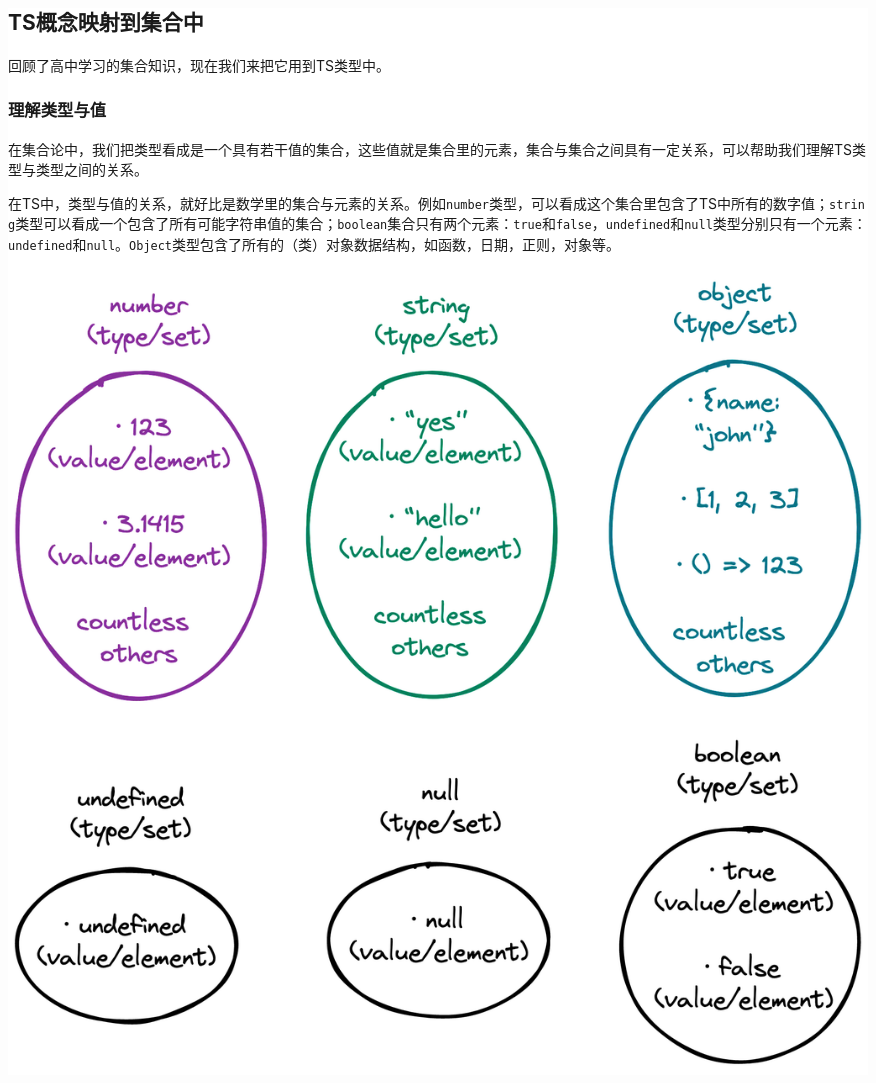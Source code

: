 ## TS概念映射到集合中

回顾了高中学习的集合知识，现在我们来把它用到TS类型中。

### 理解类型与值

在集合论中，我们把类型看成是一个具有若干值的集合，这些值就是集合里的元素，集合与集合之间具有一定关系，可以帮助我们理解TS类型与类型之间的关系。

在TS中，类型与值的关系，就好比是数学里的集合与元素的关系。例如`number`类型，可以看成这个集合里包含了TS中所有的数字值；`string`类型可以看成一个包含了所有可能字符串值的集合；`boolean`集合只有两个元素：`true`和`false`，`undefined`和`null`类型分别只有一个元素：`undefined`和`null`。`Object`类型包含了所有的（类）对象数据结构，如函数，日期，正则，对象等。

![a](./images/image.630pvgaooks0.webp)

![a](./images/image.5gzanbc2n9w0.webp)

• [What needs to be done]:
Write out every line from the entries where "images" appears.

• [Exercise answer]:
![a](./images/image.630pvgaooks0.webp)
![a](./images/image.5gzanbc2n9w0.webp)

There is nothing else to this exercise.